God knows why, but I once wanted to become a doctor. So that fated day, like every day of the previous two months, I was preparing for my MBBS entrance exams, locked up in my room with the KSMT’s much-thumbed health primer. Must have been eight-ish in the evening. After hearing repeated oohing and aahing of my parents from the adjacent room, I decided I had had enough and ventured out to investigate. When I entered their room, both of them were planted in front of the TV, watching what appeared to be big planes crashing into tall skyscrapers.
I still remember my first reaction. Surely, these are movie stills. Then my parents fill me in: what I was watching was no fiction, but the most brazen terrorist attacks in its history of the United States. Even as we watched the Twin Towers smolder, the excitable CNN news anchor kept yammering: yet another passenger jet had crashed into the Pentagon, and then a fourth one into an open field in Pennsylvania; who knew, she speculated, how many of them had been hijacked!
It’s been more than thirteen years and 9/11 feels like yesterday. The same with the royal massacre the same year. I had been staying over at my Sanima’s for the night. The next morning, with our morning cuppa, she delivered the surreal sequence of events in the royal palace the previous night. But it didn’t feel right. The news only sank in when I later went out into the warm, morning Sun and everywhere I looked people were huddled together in small circles, murmuring, like they were privy to some secret.
Fast forward to 2015. So where were you at 11:56, on the 25th of April? Now, is your mind juddered awake, your whole being transported back to that crispy afternoon? Can you almost see yourself in that room again, as everything in your sight started to rattle, slowly first, and then violently, back and forth, like an out of control steam-train bogey, and you find yourself caught in two minds: should you wait it out? Or should you run for the exits?
I, for one, was in our kitchen. I had just warmed my curries and dal and dumped the hot case-framed clump of rice on my plate. Then, I poured the steaming dal into a big bowl, picked it up, walked the couple of steps to my dining table and was about to place it next to the plate of rice when the bastard arrived, in full combat regalia, all guns blazing.
Hot dal is all over my hands. I barely notice. I plonk myself down on the nearest chair and decide to let it, you know, do what it could. But strangely, instead of running out of ammunition, as it usually did on its previous raids, it kept firing and firing and firing, and not still content, it then started lobbing dirty bombs. The aluminum filter by my side smashed into the floor, spilling its watery gut. Then it was the turn of the drinking glasses to take the hit. I could hear something crash in the living room, followed by a mighty thud from my parents’ room. With nearly everything in sight now destroyed, I waited for the inevitable: the collapse of the building and with it, the end of my sorry earthly existence.
But for those 30 or 40 or 50 seconds there was no fear. That would come later. For the entire duration of the first blitz, the biggest, we are told, in the last 82 years, I was trying to think, hard, trying to focus, to reason: should I stay in my chair? Or should I duck under the dining table? Or fumble through the debris and down the stairs? Are my parents safe? Never before in my life have I been so aware of the here and now, so present in the moment, so alive.
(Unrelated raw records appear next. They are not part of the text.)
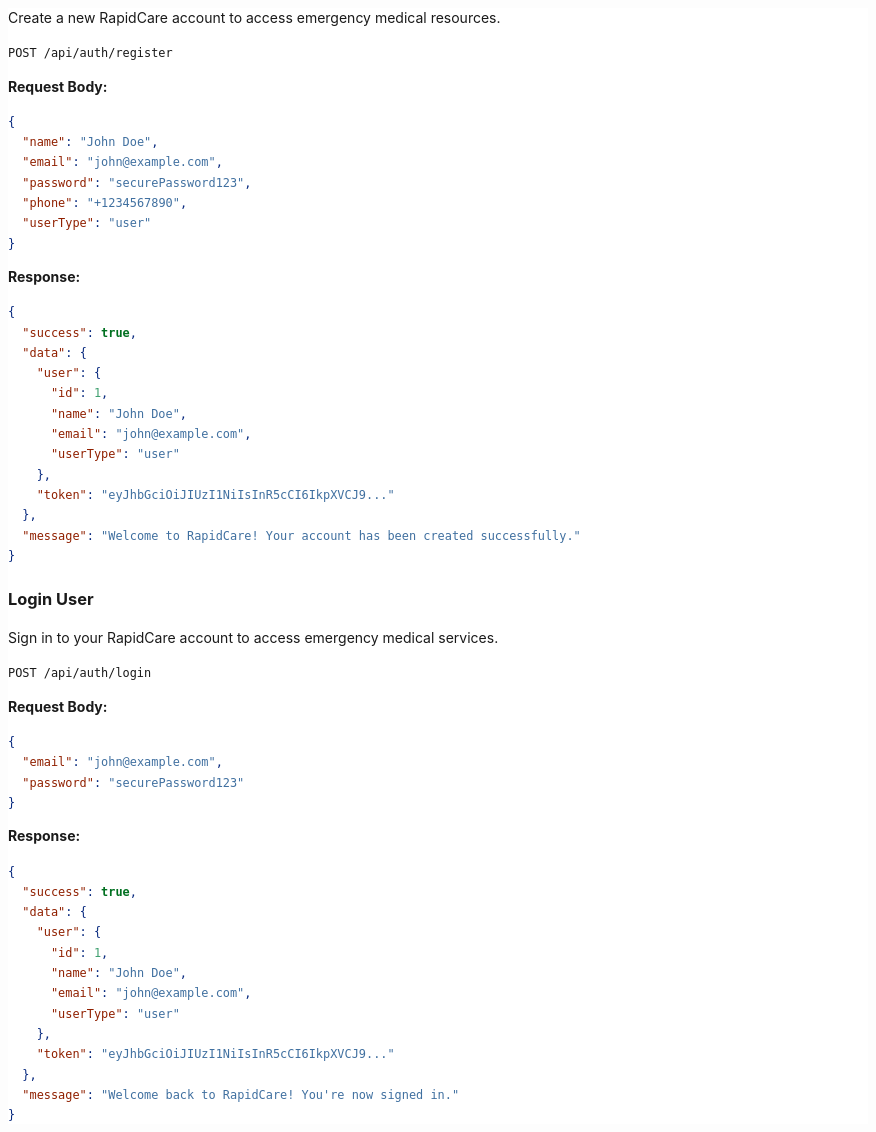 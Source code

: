 Create a new RapidCare account to access emergency medical resources.

```http
POST /api/auth/register
```

**Request Body:**
```json
{
  "name": "John Doe",
  "email": "john@example.com",
  "password": "securePassword123",
  "phone": "+1234567890",
  "userType": "user"
}
```

**Response:**
```json
{
  "success": true,
  "data": {
    "user": {
      "id": 1,
      "name": "John Doe",
      "email": "john@example.com",
      "userType": "user"
    },
    "token": "eyJhbGciOiJIUzI1NiIsInR5cCI6IkpXVCJ9..."
  },
  "message": "Welcome to RapidCare! Your account has been created successfully."
}
```

### Login User

Sign in to your RapidCare account to access emergency medical services.

```http
POST /api/auth/login
```

**Request Body:**
```json
{
  "email": "john@example.com",
  "password": "securePassword123"
}
```

**Response:**
```json
{
  "success": true,
  "data": {
    "user": {
      "id": 1,
      "name": "John Doe",
      "email": "john@example.com",
      "userType": "user"
    },
    "token": "eyJhbGciOiJIUzI1NiIsInR5cCI6IkpXVCJ9..."
  },
  "message": "Welcome back to RapidCare! You're now signed in."
}
```
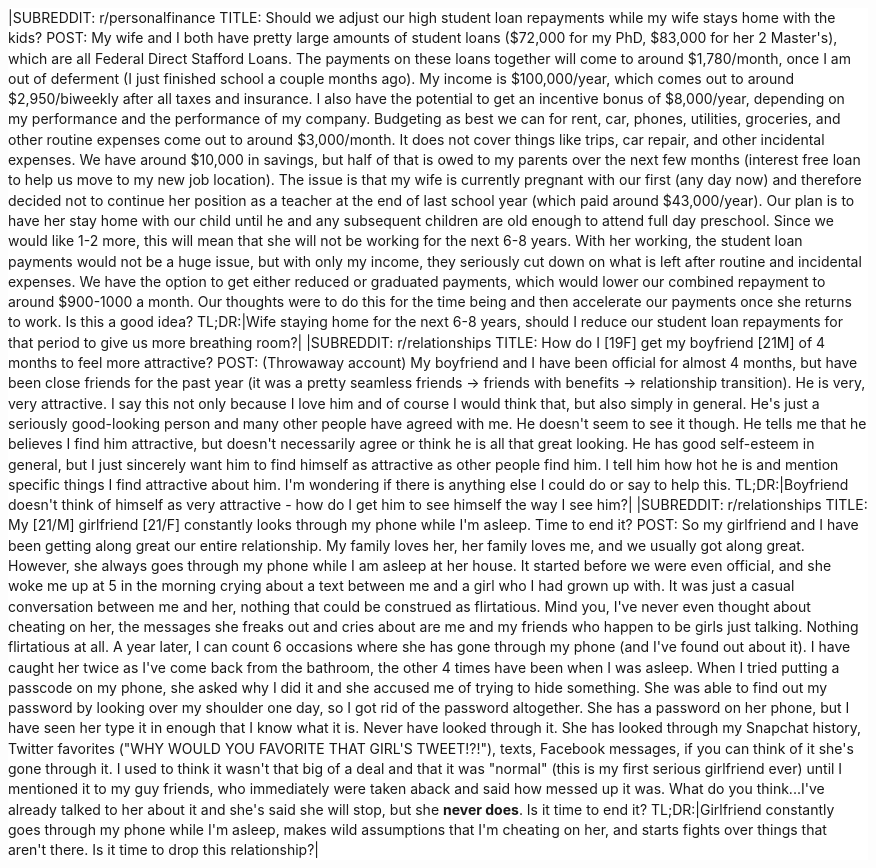 |SUBREDDIT: r/personalfinance TITLE: Should we adjust our high student loan repayments while my wife stays home with the kids? POST: My wife and I both have pretty large amounts of student loans ($72,000 for my PhD, $83,000 for her 2 Master's), which are all Federal Direct Stafford Loans. The payments on these loans together will come to around $1,780/month, once I am out of deferment (I just finished school a couple months ago). My income is $100,000/year, which comes out to around $2,950/biweekly after all taxes and insurance. I also have the potential to get an incentive bonus of $8,000/year, depending on my performance and the performance of my company. Budgeting as best we can for rent, car, phones, utilities, groceries, and other routine expenses come out to around $3,000/month. It does not cover things like trips, car repair, and other incidental expenses. We have around $10,000 in savings, but half of that is owed to my parents over the next few months (interest free loan to help us move to my new job location). The issue is that my wife is currently pregnant with our first (any day now) and therefore decided not to continue her position as a teacher at the end of last school year (which paid around $43,000/year). Our plan is to have her stay home with our child until he and any subsequent children are old enough to attend full day preschool. Since we would like 1-2 more, this will mean that she will not be working for the next 6-8 years. With her working, the student loan payments would not be a huge issue, but with only my income, they seriously cut down on what is left after routine and incidental expenses. We have the option to get either reduced or graduated payments, which would lower our combined repayment to around $900-1000 a month. Our thoughts were to do this for the time being and then accelerate our payments once she returns to work. Is this a good idea? TL;DR:|Wife staying home for the next 6-8 years, should I reduce our student loan repayments for that period to give us more breathing room?|
|SUBREDDIT: r/relationships TITLE: How do I [19F] get my boyfriend [21M] of 4 months to feel more attractive? POST: (Throwaway account) My boyfriend and I have been official for almost 4 months, but have been close friends for the past year (it was a pretty seamless friends -> friends with benefits -> relationship transition). He is very, very attractive. I say this not only because I love him and of course I would think that, but also simply in general. He's just a seriously good-looking person and many other people have agreed with me. He doesn't seem to see it though. He tells me that he believes I find him attractive, but doesn't necessarily agree or think he is all that great looking. He has good self-esteem in general, but I just sincerely want him to find himself as attractive as other people find him. I tell him how hot he is and mention specific things I find attractive about him. I'm wondering if there is anything else I could do or say to help this. TL;DR:|Boyfriend doesn't think of himself as very attractive - how do I get him to see himself the way I see him?|
|SUBREDDIT: r/relationships TITLE: My [21/M] girlfriend [21/F] constantly looks through my phone while I'm asleep. Time to end it? POST: So my girlfriend and I have been getting along great our entire relationship. My family loves her, her family loves me, and we usually got along great. However, she always goes through my phone while I am asleep at her house. It started before we were even official, and she woke me up at 5 in the morning crying about a text between me and a girl who I had grown up with. It was just a casual conversation between me and her, nothing that could be construed as flirtatious. Mind you, I've never even thought about cheating on her, the messages she freaks out and cries about are me and my friends who happen to be girls just talking. Nothing flirtatious at all. A year later, I can count 6 occasions where she has gone through my phone (and I've found out about it). I have caught her twice as I've come back from the bathroom, the other 4 times have been when I was asleep. When I tried putting a passcode on my phone, she asked why I did it and she accused me of trying to hide something. She was able to find out my password by looking over my shoulder one day, so I got rid of the password altogether. She has a password on her phone, but I have seen her type it in enough that I know what it is. Never have looked through it. She has looked through my Snapchat history, Twitter favorites ("WHY WOULD YOU FAVORITE THAT GIRL'S TWEET!?!"), texts, Facebook messages, if you can think of it she's gone through it. I used to think it wasn't that big of a deal and that it was "normal" (this is my first serious girlfriend ever) until I mentioned it to my guy friends, who immediately were taken aback and said how messed up it was. What do you think...I've already talked to her about it and she's said she will stop, but she **never does**. Is it time to end it? TL;DR:|Girlfriend constantly goes through my phone while I'm asleep, makes wild assumptions that I'm cheating on her, and starts fights over things that aren't there. Is it time to drop this relationship?|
So what did I learn from that brush with nature’s fury, you ask.
It’s said that what doesn’t kill you makes you stronger. Nonsense. It rather turns you into a little wuss. Now the slightest shake makes your heart race, sets those stress hormones coursing through your veins, overwhelming your senses, and your ability to reason. If that feels bad, spare a thought for the thousands who have not only lost their homes but also their most loved ones.
The relentless march of time may be their only solace. There is an old Eastern fable of a monarch commissioning the wise men in his kingdom to collect all the wisdom in the world and bring it to him. After years of hard word, the wise men come to the king with ten, big books. But the king has no time to read them all and asks the wise men to further distill the knowledge therein. Another couple of years and they manage to whittle it down to a single, yet still bulky, volume. The monarch’s still not satisfied. In the end, after another couple of years of editing, they present the king with a single scrap of paper, the world’s knowledge captured in a single, short sentence: “This too shall pass.”
Just like that stupid yearning of mine to don white coat, just like the as stupid ambitions of our pampered monarchs, or my no less stupid assumption that Dharahara would forever serve as my guide-post during my aimless ramblings through Kathmandu, this period of grief and mourning, too, shall pass. What remains will be history, spanning over many more bulky books—the knowledge for the posterity.